The emojis we have on our smartphones are chosen by the rather grand-sounding ‘Unicode Consortium’, a Silicon Valley-based group of organisations that work together to ensure universal, international software standards. If Unicode decides a particular emoji (say ‘spy’) should be added to the current stable, they will decide on the code that should be used. Each phone manufacturer (or platform such as Twitter and Facebook) will then design their own interpretation of what a ‘spy’ looks like. But they will all use the same code, so that when users communicate between different platforms, they are broadly all saying the same thing. An emoji face with heart eyes is an emoji face with heart eyes.

Unicode has not historically specified the gender for most emoji characters. The emoji that most platforms originally represented as a man running, was not called ‘man running’. It was just called ‘runner’. Similarly the original emoji for police officer was described by Unicode as ‘police officer’, not ‘policeman’. It was the individual platforms that all interpreted these gender-neutral terms as male.

In 2016, Unicode decided to do something about this. Abandoning their previously ‘neutral’ gender stance, they decided to explicitly gender all emojis that depicted people.38 So instead of ‘runner’ which had been universally represented as ‘male runner’, Unicode issued code for explicitly male runner and explicitly female runner. Male and female options now exist for all professions and athletes. It’s a small victory, but a significant one.

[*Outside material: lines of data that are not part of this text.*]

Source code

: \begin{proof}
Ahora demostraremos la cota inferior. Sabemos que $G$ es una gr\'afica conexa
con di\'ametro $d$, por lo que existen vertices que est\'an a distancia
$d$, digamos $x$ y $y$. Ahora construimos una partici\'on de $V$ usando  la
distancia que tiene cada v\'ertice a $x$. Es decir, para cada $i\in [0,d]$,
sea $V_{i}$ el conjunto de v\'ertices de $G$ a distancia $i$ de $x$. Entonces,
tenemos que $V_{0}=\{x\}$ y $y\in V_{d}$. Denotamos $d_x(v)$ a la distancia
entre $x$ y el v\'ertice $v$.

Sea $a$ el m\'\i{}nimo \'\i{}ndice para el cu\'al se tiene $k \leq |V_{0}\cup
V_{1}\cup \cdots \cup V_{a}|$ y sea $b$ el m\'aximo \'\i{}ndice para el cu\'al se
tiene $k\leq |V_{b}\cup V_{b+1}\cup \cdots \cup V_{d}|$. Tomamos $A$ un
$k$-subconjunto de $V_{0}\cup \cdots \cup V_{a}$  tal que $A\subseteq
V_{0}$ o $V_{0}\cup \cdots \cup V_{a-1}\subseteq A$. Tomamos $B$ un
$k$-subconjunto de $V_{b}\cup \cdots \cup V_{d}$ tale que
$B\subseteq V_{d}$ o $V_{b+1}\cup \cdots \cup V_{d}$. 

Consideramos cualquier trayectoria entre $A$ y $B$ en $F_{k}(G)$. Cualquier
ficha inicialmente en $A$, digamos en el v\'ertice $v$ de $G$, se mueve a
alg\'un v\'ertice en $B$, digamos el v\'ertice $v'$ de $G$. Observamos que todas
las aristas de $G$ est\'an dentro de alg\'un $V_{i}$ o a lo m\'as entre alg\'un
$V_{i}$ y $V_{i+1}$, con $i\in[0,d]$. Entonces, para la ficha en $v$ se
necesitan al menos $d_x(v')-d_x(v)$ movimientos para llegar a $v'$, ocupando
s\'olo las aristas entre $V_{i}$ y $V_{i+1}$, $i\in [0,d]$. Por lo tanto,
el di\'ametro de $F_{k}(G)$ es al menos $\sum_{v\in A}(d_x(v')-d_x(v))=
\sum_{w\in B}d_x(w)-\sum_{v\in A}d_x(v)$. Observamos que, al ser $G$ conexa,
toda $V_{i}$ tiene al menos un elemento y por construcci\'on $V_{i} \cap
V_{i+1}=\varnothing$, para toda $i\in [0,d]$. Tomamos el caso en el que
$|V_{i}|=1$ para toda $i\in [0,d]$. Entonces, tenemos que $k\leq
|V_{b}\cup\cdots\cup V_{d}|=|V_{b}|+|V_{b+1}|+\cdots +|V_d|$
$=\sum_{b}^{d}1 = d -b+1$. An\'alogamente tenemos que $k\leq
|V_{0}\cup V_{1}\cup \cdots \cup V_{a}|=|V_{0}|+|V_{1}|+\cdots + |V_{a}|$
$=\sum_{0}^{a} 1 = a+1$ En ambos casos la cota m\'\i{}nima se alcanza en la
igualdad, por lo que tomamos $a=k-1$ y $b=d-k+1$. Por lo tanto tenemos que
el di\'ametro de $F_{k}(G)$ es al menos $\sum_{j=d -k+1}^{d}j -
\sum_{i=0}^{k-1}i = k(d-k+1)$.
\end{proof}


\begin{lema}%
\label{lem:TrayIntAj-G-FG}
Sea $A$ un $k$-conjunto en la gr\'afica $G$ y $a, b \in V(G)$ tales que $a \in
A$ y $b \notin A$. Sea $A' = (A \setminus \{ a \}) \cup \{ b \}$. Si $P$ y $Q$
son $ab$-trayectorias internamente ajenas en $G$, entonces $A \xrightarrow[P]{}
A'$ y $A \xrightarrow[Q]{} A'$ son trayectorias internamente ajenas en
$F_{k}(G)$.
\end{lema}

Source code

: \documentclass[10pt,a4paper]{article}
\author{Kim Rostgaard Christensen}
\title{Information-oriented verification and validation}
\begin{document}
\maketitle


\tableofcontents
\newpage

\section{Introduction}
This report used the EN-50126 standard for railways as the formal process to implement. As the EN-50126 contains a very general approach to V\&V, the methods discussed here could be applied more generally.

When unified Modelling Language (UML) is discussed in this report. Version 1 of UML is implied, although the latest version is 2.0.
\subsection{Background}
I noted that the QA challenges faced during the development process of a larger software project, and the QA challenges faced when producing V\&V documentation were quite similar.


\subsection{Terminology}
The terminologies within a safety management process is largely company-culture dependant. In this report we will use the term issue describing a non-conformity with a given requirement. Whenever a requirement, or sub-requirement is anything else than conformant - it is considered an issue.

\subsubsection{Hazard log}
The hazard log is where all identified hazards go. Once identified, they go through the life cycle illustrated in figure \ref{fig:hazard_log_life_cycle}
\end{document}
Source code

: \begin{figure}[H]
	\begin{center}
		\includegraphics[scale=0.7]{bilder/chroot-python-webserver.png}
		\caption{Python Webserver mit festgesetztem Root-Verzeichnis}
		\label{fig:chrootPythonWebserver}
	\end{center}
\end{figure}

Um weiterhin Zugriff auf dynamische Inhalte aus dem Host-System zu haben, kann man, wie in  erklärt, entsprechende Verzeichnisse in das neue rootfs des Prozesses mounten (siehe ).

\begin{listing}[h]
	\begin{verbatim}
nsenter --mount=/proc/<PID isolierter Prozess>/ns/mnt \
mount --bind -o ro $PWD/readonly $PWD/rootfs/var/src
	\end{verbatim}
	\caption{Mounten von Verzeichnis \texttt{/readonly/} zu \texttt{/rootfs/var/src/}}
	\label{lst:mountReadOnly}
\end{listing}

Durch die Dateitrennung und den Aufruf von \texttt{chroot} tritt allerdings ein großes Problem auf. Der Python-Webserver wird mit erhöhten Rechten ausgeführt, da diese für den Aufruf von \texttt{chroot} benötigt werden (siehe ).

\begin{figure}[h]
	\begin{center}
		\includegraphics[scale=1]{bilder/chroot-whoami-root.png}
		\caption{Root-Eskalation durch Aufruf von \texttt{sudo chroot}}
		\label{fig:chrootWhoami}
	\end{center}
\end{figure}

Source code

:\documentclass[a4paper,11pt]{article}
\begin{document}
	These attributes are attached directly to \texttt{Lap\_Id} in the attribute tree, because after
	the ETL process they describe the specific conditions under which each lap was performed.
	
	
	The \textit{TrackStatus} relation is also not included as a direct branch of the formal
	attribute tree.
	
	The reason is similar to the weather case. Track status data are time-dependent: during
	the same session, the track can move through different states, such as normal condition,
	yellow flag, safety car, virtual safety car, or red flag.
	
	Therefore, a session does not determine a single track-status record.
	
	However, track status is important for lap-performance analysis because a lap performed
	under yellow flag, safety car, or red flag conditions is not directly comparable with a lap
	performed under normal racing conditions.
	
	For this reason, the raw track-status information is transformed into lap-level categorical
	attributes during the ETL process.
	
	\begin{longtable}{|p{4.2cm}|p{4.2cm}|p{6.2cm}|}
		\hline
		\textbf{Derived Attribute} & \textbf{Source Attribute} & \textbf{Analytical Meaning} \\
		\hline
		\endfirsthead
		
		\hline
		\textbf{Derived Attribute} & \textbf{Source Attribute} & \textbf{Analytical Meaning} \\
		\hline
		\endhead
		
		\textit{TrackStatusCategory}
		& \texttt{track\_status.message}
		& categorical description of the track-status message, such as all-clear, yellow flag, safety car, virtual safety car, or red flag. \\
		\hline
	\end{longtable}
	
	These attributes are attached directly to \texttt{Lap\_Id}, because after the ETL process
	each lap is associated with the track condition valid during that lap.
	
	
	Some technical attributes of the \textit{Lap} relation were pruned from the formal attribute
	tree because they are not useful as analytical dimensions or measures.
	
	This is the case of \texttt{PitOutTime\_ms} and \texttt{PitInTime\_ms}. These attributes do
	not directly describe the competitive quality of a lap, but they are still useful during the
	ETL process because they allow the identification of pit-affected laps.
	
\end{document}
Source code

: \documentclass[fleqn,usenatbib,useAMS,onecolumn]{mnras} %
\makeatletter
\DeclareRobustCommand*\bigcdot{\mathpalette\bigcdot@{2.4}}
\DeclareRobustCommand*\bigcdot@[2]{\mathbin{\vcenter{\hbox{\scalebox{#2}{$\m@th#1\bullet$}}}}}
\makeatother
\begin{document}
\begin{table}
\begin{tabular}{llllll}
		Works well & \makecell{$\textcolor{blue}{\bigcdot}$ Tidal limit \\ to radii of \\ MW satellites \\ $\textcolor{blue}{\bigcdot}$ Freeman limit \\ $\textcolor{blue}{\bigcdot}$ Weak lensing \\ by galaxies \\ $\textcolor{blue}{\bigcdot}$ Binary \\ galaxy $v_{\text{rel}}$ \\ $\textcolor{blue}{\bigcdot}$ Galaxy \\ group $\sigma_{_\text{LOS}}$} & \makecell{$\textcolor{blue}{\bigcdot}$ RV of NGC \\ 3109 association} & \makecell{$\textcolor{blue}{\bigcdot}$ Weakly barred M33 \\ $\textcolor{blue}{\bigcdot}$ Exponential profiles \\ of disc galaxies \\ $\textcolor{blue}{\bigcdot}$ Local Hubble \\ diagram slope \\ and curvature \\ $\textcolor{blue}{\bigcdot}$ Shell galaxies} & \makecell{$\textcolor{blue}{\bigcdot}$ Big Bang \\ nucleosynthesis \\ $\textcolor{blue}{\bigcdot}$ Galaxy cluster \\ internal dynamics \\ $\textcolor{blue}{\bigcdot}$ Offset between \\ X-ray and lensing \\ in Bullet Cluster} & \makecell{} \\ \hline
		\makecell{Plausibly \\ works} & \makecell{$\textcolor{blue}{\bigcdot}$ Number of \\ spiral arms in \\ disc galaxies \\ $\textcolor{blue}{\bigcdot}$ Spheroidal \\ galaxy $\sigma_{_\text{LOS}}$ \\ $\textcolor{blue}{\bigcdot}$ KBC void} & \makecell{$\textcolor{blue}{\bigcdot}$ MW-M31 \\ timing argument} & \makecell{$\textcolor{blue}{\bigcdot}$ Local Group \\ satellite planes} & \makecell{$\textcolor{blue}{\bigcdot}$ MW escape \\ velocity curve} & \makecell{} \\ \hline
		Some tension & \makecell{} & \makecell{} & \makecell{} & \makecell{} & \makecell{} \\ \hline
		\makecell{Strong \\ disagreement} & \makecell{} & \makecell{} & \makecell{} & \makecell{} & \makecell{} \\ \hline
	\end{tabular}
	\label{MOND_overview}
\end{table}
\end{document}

It’s easy to slam phone manufacturers and social media platforms as sexist (and, as we shall see, they are, if often unknowingly), but the reality is that even if they had somehow managed to design an image of a ‘gender neutral’ runner, most of us would still have read that runner as male, because we read most things as male unless they are specifically marked as female. And so while it is of course to be hoped that angry grammarians will come round to the idea that saying ‘he and she’ (or even, God forbid, ‘she and he’) instead of just ‘he’ may not be the worst thing that has ever happened to them, the truth is that getting rid of the generic masculine would only be half the battle: male bias is so firmly embedded in our psyche that even genuinely gender-neutral words are read as male.